Apart from the pictures, print the data below exactly as given.

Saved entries
═══

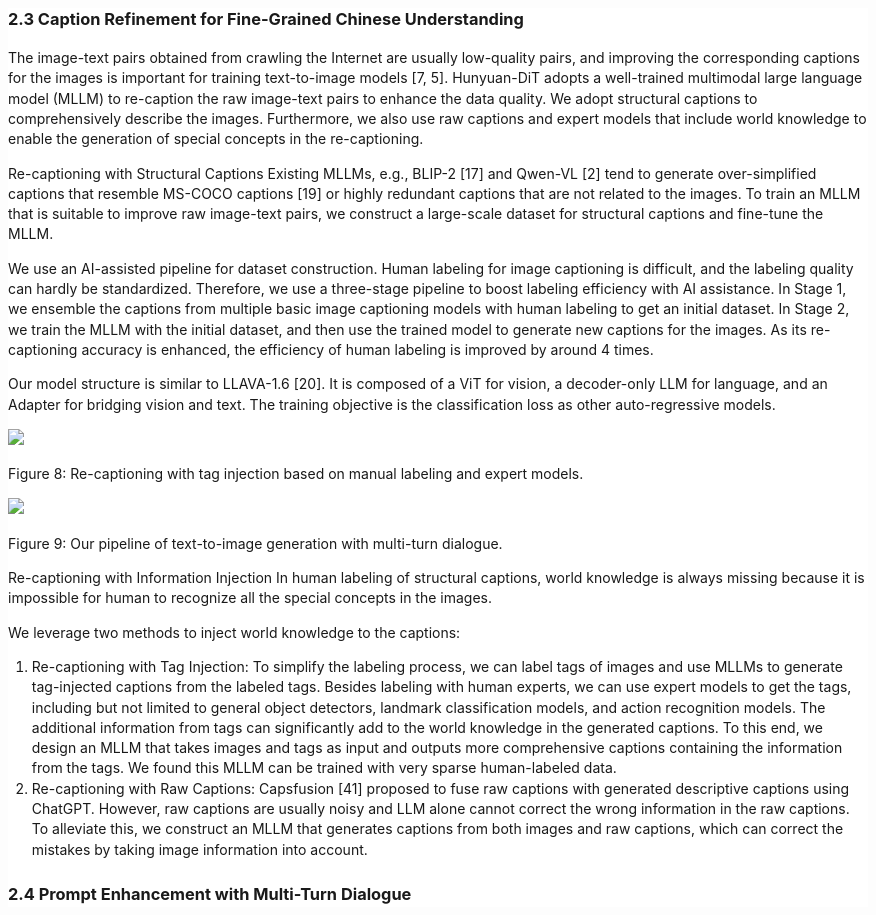 ### 2.3 Caption Refinement for Fine-Grained Chinese Understanding

The image-text pairs obtained from crawling the Internet are usually low-quality pairs, and improving the corresponding captions for the images is important for training text-to-image models [7, 5]. Hunyuan-DiT adopts a well-trained multimodal large language model (MLLM) to re-caption the raw image-text pairs to enhance the data quality. We adopt structural captions to comprehensively describe the images. Furthermore, we also use raw captions and expert models that include world knowledge to enable the generation of special concepts in the re-captioning.

Re-captioning with Structural Captions Existing MLLMs, e.g., BLIP-2 [17] and Qwen-VL [2] tend to generate over-simplified captions that resemble MS-COCO captions [19] or highly redundant captions that are not related to the images. To train an MLLM that is suitable to improve raw image-text pairs, we construct a large-scale dataset for structural captions and fine-tune the MLLM.

We use an AI-assisted pipeline for dataset construction. Human labeling for image captioning is difficult, and the labeling quality can hardly be standardized. Therefore, we use a three-stage pipeline to boost labeling efficiency with AI assistance. In Stage 1, we ensemble the captions from multiple basic image captioning models with human labeling to get an initial dataset. In Stage 2, we train the MLLM with the initial dataset, and then use the trained model to generate new captions for the images. As its re-captioning accuracy is enhanced, the efficiency of human labeling is improved by around 4 times.

Our model structure is similar to LLAVA-1.6 [20]. It is composed of a ViT for vision, a decoder-only LLM for language, and an Adapter for bridging vision and text. The training objective is the classification loss as other auto-regressive models.

![](https://cdn.mathpix.com/cropped/2024_06_04_a6502beb9999d22b5440g-10.jpg?height=437&width=1485&top_left_y=237&top_left_x=317)

Figure 8: Re-captioning with tag injection based on manual labeling and expert models.

![](https://cdn.mathpix.com/cropped/2024_06_04_a6502beb9999d22b5440g-10.jpg?height=588&width=1463&top_left_y=752&top_left_x=339)

Figure 9: Our pipeline of text-to-image generation with multi-turn dialogue.

Re-captioning with Information Injection In human labeling of structural captions, world knowledge is always missing because it is impossible for human to recognize all the special concepts in the images.

We leverage two methods to inject world knowledge to the captions:

1. Re-captioning with Tag Injection: To simplify the labeling process, we can label tags of images and use MLLMs to generate tag-injected captions from the labeled tags. Besides labeling with human experts, we can use expert models to get the tags, including but not limited to general object detectors, landmark classification models, and action recognition models. The additional information from tags can significantly add to the world knowledge in the generated captions. To this end, we design an MLLM that takes images and tags as input and outputs more comprehensive captions containing the information from the tags. We found this MLLM can be trained with very sparse human-labeled data.
2. Re-captioning with Raw Captions: Capsfusion [41] proposed to fuse raw captions with generated descriptive captions using ChatGPT. However, raw captions are usually noisy and LLM alone cannot correct the wrong information in the raw captions. To alleviate this, we construct an MLLM that generates captions from both images and raw captions, which can correct the mistakes by taking image information into account.

### 2.4 Prompt Enhancement with Multi-Turn Dialogue
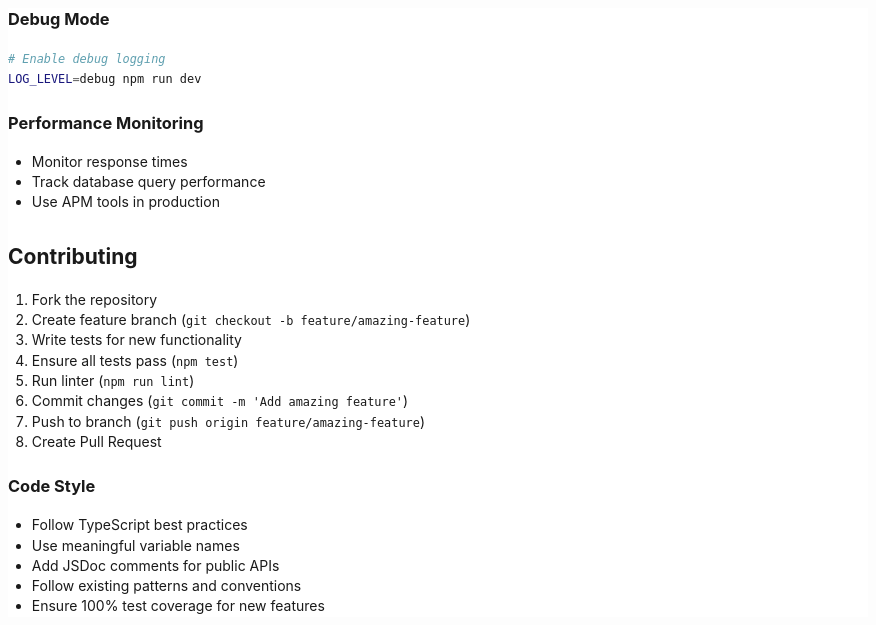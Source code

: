 ### Debug Mode
```bash
# Enable debug logging
LOG_LEVEL=debug npm run dev
```

### Performance Monitoring
- Monitor response times
- Track database query performance
- Use APM tools in production

## Contributing

1. Fork the repository
2. Create feature branch (`git checkout -b feature/amazing-feature`)
3. Write tests for new functionality
4. Ensure all tests pass (`npm test`)
5. Run linter (`npm run lint`)
6. Commit changes (`git commit -m 'Add amazing feature'`)
7. Push to branch (`git push origin feature/amazing-feature`)
8. Create Pull Request

### Code Style
- Follow TypeScript best practices
- Use meaningful variable names
- Add JSDoc comments for public APIs
- Follow existing patterns and conventions
- Ensure 100% test coverage for new features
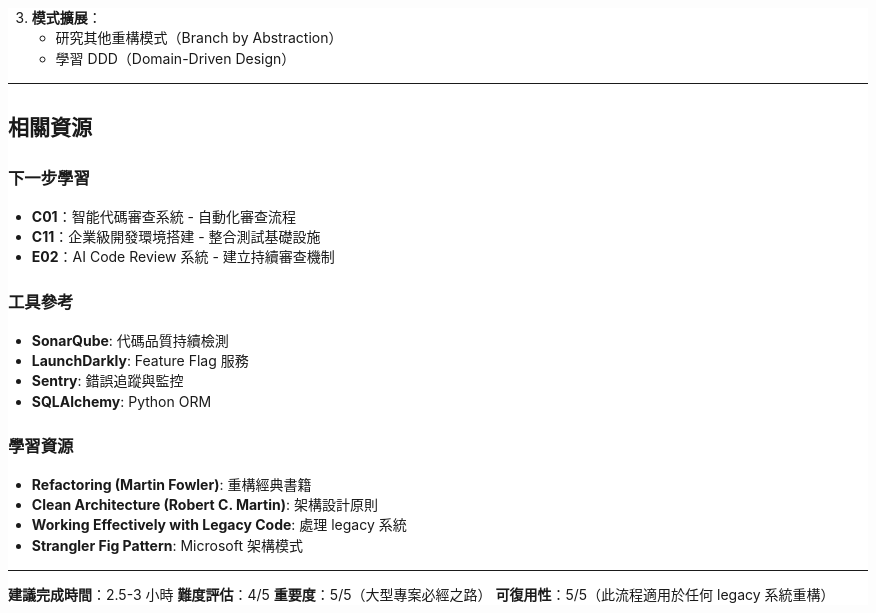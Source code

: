 3. **模式擴展**：
   - 研究其他重構模式（Branch by Abstraction）
   - 學習 DDD（Domain-Driven Design）

---

## 相關資源

### 下一步學習

- **C01**：智能代碼審查系統 - 自動化審查流程
- **C11**：企業級開發環境搭建 - 整合測試基礎設施
- **E02**：AI Code Review 系統 - 建立持續審查機制

### 工具參考

- **SonarQube**: 代碼品質持續檢測
- **LaunchDarkly**: Feature Flag 服務
- **Sentry**: 錯誤追蹤與監控
- **SQLAlchemy**: Python ORM

### 學習資源

- **Refactoring (Martin Fowler)**: 重構經典書籍
- **Clean Architecture (Robert C. Martin)**: 架構設計原則
- **Working Effectively with Legacy Code**: 處理 legacy 系統
- **Strangler Fig Pattern**: Microsoft 架構模式

---

**建議完成時間**：2.5-3 小時
**難度評估**：4/5
**重要度**：5/5（大型專案必經之路）
**可復用性**：5/5（此流程適用於任何 legacy 系統重構）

═══

FINAL ANSWER:
 ### 2.3 Caption Refinement for Fine-Grained Chinese Understanding

The image-text pairs obtained from crawling the Internet are usually low-quality pairs, and improving the corresponding captions for the images is important for training text-to-image models [7, 5]. Hunyuan-DiT adopts a well-trained multimodal large language model (MLLM) to re-caption the raw image-text pairs to enhance the data quality. We adopt structural captions to comprehensively describe the images. Furthermore, we also use raw captions and expert models that include world knowledge to enable the generation of special concepts in the re-captioning.

Re-captioning with Structural Captions Existing MLLMs, e.g., BLIP-2 [17] and Qwen-VL [2] tend to generate over-simplified captions that resemble MS-COCO captions [19] or highly redundant captions that are not related to the images. To train an MLLM that is suitable to improve raw image-text pairs, we construct a large-scale dataset for structural captions and fine-tune the MLLM.

We use an AI-assisted pipeline for dataset construction. Human labeling for image captioning is difficult, and the labeling quality can hardly be standardized. Therefore, we use a three-stage pipeline to boost labeling efficiency with AI assistance. In Stage 1, we ensemble the captions from multiple basic image captioning models with human labeling to get an initial dataset. In Stage 2, we train the MLLM with the initial dataset, and then use the trained model to generate new captions for the images. As its re-captioning accuracy is enhanced, the efficiency of human labeling is improved by around 4 times.

Our model structure is similar to LLAVA-1.6 [20]. It is composed of a ViT for vision, a decoder-only LLM for language, and an Adapter for bridging vision and text. The training objective is the classification loss as other auto-regressive models.

![](https://cdn.mathpix.com/cropped/2024_06_04_a6502beb9999d22b5440g-10.jpg?height=437&width=1485&top_left_y=237&top_left_x=317)

Figure 8: Re-captioning with tag injection based on manual labeling and expert models.

![](https://cdn.mathpix.com/cropped/2024_06_04_a6502beb9999d22b5440g-10.jpg?height=588&width=1463&top_left_y=752&top_left_x=339)

Figure 9: Our pipeline of text-to-image generation with multi-turn dialogue.

Re-captioning with Information Injection In human labeling of structural captions, world knowledge is always missing because it is impossible for human to recognize all the special concepts in the images.

We leverage two methods to inject world knowledge to the captions:

1. Re-captioning with Tag Injection: To simplify the labeling process, we can label tags of images and use MLLMs to generate tag-injected captions from the labeled tags. Besides labeling with human experts, we can use expert models to get the tags, including but not limited to general object detectors, landmark classification models, and action recognition models. The additional information from tags can significantly add to the world knowledge in the generated captions. To this end, we design an MLLM that takes images and tags as input and outputs more comprehensive captions containing the information from the tags. We found this MLLM can be trained with very sparse human-labeled data.
2. Re-captioning with Raw Captions: Capsfusion [41] proposed to fuse raw captions with generated descriptive captions using ChatGPT. However, raw captions are usually noisy and LLM alone cannot correct the wrong information in the raw captions. To alleviate this, we construct an MLLM that generates captions from both images and raw captions, which can correct the mistakes by taking image information into account.

### 2.4 Prompt Enhancement with Multi-Turn Dialogue
Source code

: ### Debug Mode
```bash
# Enable debug logging
LOG_LEVEL=debug npm run dev
```

### Performance Monitoring
- Monitor response times
- Track database query performance
- Use APM tools in production

## Contributing

1. Fork the repository
2. Create feature branch (`git checkout -b feature/amazing-feature`)
3. Write tests for new functionality
4. Ensure all tests pass (`npm test`)
5. Run linter (`npm run lint`)
6. Commit changes (`git commit -m 'Add amazing feature'`)
7. Push to branch (`git push origin feature/amazing-feature`)
8. Create Pull Request

### Code Style
- Follow TypeScript best practices
- Use meaningful variable names
- Add JSDoc comments for public APIs
- Follow existing patterns and conventions
- Ensure 100% test coverage for new features
Source code

: 3. **模式擴展**：
   - 研究其他重構模式（Branch by Abstraction）
   - 學習 DDD（Domain-Driven Design）

---

## 相關資源

### 下一步學習

- **C01**：智能代碼審查系統 - 自動化審查流程
- **C11**：企業級開發環境搭建 - 整合測試基礎設施
- **E02**：AI Code Review 系統 - 建立持續審查機制

### 工具參考

- **SonarQube**: 代碼品質持續檢測
- **LaunchDarkly**: Feature Flag 服務
- **Sentry**: 錯誤追蹤與監控
- **SQLAlchemy**: Python ORM

### 學習資源

- **Refactoring (Martin Fowler)**: 重構經典書籍
- **Clean Architecture (Robert C. Martin)**: 架構設計原則
- **Working Effectively with Legacy Code**: 處理 legacy 系統
- **Strangler Fig Pattern**: Microsoft 架構模式

---

**建議完成時間**：2.5-3 小時
**難度評估**：4/5
**重要度**：5/5（大型專案必經之路）
**可復用性**：5/5（此流程適用於任何 legacy 系統重構）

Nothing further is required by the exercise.